DEBATS : en audience publique du 12 Mars 2025
MIS EN DELIBERE : au 20 Mai 2025 prorogé au 21 Juillet 2025 puis au 10 Septembre 2025
JUGEMENT : signé par le président et le greffier et mis à disposition le 10 Septembre 2025
RAPPEL DES FAITS ET DE LA PROCEDURE
Par contrat de travail à temps partiel signé le 12 janvier 2015, la SARL [5], spécialisée dans l’édition de presse, a embauché M. [D] en qualité d’attaché commercial.
Le 20 juin 2018, l'[9] (ci-après l’URSSAF) a adressé à la société [5] une lettre d’observations relative à un contrôle effectué du 1er janvier 2015 au 31 décembre 2017 au terme duquel, quatre chefs de redressement ont été retenus pour un montant total de 58 733 euros.
Par courrier du 25 juillet 2018, la société [5] a contesté trois de ces chefs de redressement, seul celui relatif à l’indemnité versée dans le cadre de la rupture conventionnelle à soumettre au forfait social d’un montant de 225 euros a été accepté par la société requérante.
Par courrier du 24 août 2018, l’URSSAF a maintenu sa position puis lui a adressé une mise en demeure d’avoir à régler la somme de 64 090 euros, incluant 5 357 euros de majorations.
Le 23 octobre 2018, la société [5] a saisi la Commission de Recours Amiable (ci-après la [2]) en contestation de cette mise en demeure et par décision du 15 janvier 2019, la [2] a annulé le chef de redressement en lien avec l’assiette minimum conventionnelle et a maintenu les deux autres chefs de redressement relatifs aux frais kilométriques et à la réduction générale des cotisations.
Par courrier du 28 juin 2019, la société [5] a saisi le Tribunal des Affaires de Sécurité Sociale de MONTPELLIER, devenu Tribunal judiciaire de MONTPELLIER aux fins d’annulation des chefs de recouvrement maintenus par la Commission de Recours Amiable de l’URSSAF.
La décision a été mise en délibéré au 20 mai 2025, prorogée au 21 Juillet 2025 puis au 10 Septembre suivant en raison de la non signature de la décision par le greffe.
EXPOSE DES PRETENTIONS ET DES MOYENS
A l’audience du 12 mars 2025, la société [5], représentée par son avocat, reprend oralement ses conclusions et sollicite du Tribunal de :
— DEBOUTER l’URSSAF [4] de l’ensemble de ses demandes ;
— CONFIRMER la décision de la Commission de Recours Amiable du 15 janvier 2019 en ce qu’elle a annulé le recouvrement de la somme de 10 984 euros au titre de l’assiette minimum conventionnelle (chef de redressement n°1) ;
— ANNULER la décision de la Commission de Recours Amiable du 15 janvier 2019 en ce qu’elle a maintenu les chefs de redressement relatifs aux indemnités kilométriques et à la réduction générale des cotisations (n°2 et 3), pour les sommes de 39 543 euros assortie des majorations de retard réglementaires et de 7 981 euros ;
— JUGER en conséquence qu’aucune somme n’est due par la société [5] à l’URSSAF [4] ;
— CONDAMNER l’URSSAF [4] aux entiers dépens ;
— CONDAMNER l’URSSAF [4] à verser à la société [5] 2 000 euros au titre de l’article 700 du code de procédure civile ;
Elle ajoute sur l’audience, à titre subsidiaire, une demande de délai de paiement.
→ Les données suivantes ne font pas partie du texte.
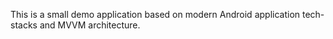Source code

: This is a small demo application based on modern Android application tech-stacks and MVVM architecture.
Au soutien de sa demande d’annulation du chef de redressement relatif aux indemnités kilométriques, la SARL [5] se fonde sur les articles L242-1 I et L136-1-1 du code de la sécurité sociale et sur l’article 4 de l’arrêté du 20 décembre 2002 relatif aux frais professionnels déductibles pour le calcul des cotisations de sécurité sociale ; elle fait valoir que certes des véhicules d’entreprise existaient mais qu’ils étaient utilisés par d’autres salariés que M. [D] qui devait donc utiliser son véhicule personnel et a produit un relevé de déplacements indiquant les kilomètres parcourus chaque semaine ainsi que les différentes destinations. De plus, la société requérante fait valoir que son salarié a effectué 220 000 kilomètres en moins de deux ans et demi, ce qui ne peut correspondre uniquement à des déplacements personnels et conteste toute incohérence entre le temps de travail de M. [D] et le nombre de kilomètres parcourus, étant donné que son emploi consiste à vérifier l’emplacement de panneaux publicitaires sur la moitié de la France. La demanderesse ajoute que le véhicule personnel de son salarié était bien utilisé à des fins professionnelles en dépit de son nombre de chevaux. Elle précise qu’il s’agissait d’un véhicule qui n’avait que 15 000 kilomètres au compteur lors de la date d’embauche de M. [D] et elle réfute le fait que l’absence de paiement de nuits d’hôtel, de repas ou de péage à celui-ci signifie que les kilomètres décomptés n’ont pas été effectués.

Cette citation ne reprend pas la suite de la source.